What is expected → Note how many lines of the data below hold the word "documentclass", then give that number with no other text.
━━━ Record excerpts
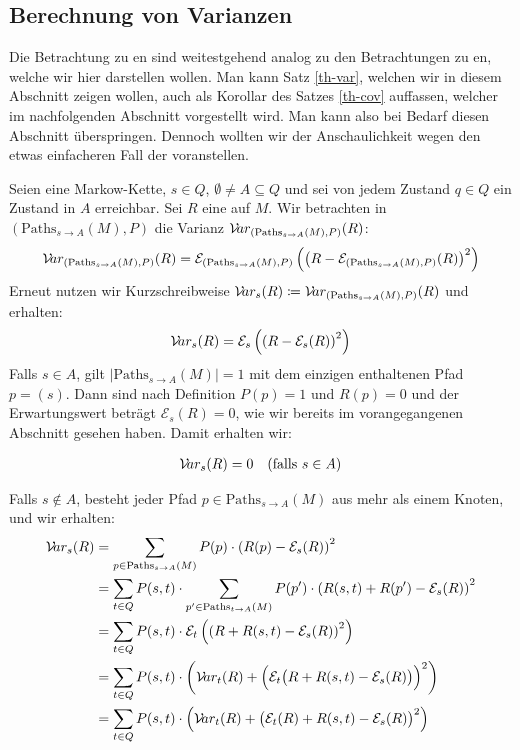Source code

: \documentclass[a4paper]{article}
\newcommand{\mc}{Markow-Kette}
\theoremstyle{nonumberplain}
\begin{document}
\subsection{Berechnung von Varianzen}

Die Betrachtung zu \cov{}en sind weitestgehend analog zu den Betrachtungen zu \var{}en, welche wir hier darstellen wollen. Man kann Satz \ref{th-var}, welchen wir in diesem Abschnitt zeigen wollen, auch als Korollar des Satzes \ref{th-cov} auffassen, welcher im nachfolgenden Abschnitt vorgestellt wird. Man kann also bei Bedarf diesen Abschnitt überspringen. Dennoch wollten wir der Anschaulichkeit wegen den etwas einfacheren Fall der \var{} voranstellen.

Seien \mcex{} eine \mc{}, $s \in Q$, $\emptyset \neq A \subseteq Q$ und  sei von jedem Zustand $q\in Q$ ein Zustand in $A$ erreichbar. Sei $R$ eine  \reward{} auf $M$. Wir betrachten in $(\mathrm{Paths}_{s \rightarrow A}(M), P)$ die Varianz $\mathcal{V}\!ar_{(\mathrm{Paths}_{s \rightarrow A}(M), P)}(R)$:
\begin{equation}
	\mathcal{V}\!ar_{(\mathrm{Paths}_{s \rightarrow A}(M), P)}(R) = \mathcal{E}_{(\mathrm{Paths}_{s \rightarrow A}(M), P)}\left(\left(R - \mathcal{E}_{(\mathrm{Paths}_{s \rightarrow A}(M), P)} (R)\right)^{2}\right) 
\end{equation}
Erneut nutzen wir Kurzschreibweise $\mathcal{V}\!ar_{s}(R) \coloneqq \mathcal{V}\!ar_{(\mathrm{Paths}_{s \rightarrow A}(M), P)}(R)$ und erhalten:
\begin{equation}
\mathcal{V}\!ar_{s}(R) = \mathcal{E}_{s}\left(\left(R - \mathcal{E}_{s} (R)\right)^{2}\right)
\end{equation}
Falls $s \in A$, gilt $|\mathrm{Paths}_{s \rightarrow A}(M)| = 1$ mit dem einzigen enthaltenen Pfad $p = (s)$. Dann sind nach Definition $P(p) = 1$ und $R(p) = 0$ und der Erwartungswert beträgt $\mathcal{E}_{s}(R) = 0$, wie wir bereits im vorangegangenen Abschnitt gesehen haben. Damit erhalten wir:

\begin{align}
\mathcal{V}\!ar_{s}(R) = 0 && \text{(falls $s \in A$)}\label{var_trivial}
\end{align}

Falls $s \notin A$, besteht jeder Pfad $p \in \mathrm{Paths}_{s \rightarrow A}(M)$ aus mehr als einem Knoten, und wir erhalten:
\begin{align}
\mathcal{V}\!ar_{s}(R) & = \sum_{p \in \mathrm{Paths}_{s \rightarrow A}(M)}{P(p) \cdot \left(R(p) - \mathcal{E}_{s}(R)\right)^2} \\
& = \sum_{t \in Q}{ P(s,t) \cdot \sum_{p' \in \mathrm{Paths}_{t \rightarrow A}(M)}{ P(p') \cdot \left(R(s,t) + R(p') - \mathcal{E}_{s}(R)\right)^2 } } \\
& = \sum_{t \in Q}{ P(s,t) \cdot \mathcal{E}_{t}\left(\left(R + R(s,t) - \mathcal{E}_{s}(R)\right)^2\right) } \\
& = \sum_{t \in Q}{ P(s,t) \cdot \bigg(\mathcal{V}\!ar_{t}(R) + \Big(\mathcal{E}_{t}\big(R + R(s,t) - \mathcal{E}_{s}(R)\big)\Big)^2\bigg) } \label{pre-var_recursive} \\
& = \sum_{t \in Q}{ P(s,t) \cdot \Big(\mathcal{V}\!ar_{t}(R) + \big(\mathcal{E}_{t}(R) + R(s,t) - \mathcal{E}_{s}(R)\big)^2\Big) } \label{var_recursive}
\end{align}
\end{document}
━━━━━━
━━━ Record excerpts
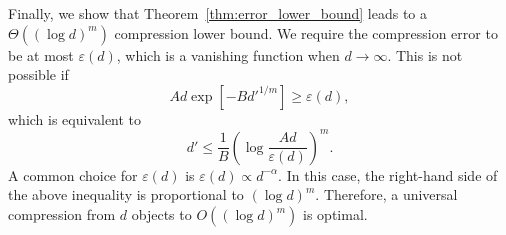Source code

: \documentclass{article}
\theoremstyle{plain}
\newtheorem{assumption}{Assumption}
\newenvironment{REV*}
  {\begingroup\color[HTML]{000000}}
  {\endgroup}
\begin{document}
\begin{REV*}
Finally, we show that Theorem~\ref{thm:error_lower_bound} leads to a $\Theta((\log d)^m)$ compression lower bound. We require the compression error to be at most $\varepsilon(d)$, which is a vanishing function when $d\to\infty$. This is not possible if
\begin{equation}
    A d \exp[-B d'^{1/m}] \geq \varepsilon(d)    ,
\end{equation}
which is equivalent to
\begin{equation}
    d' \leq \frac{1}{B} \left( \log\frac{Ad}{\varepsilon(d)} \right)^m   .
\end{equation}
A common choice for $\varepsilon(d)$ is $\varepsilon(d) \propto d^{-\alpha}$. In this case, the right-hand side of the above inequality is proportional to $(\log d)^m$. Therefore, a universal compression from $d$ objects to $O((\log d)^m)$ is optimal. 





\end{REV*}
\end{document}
━━━━━━
Answer to this exercise → 2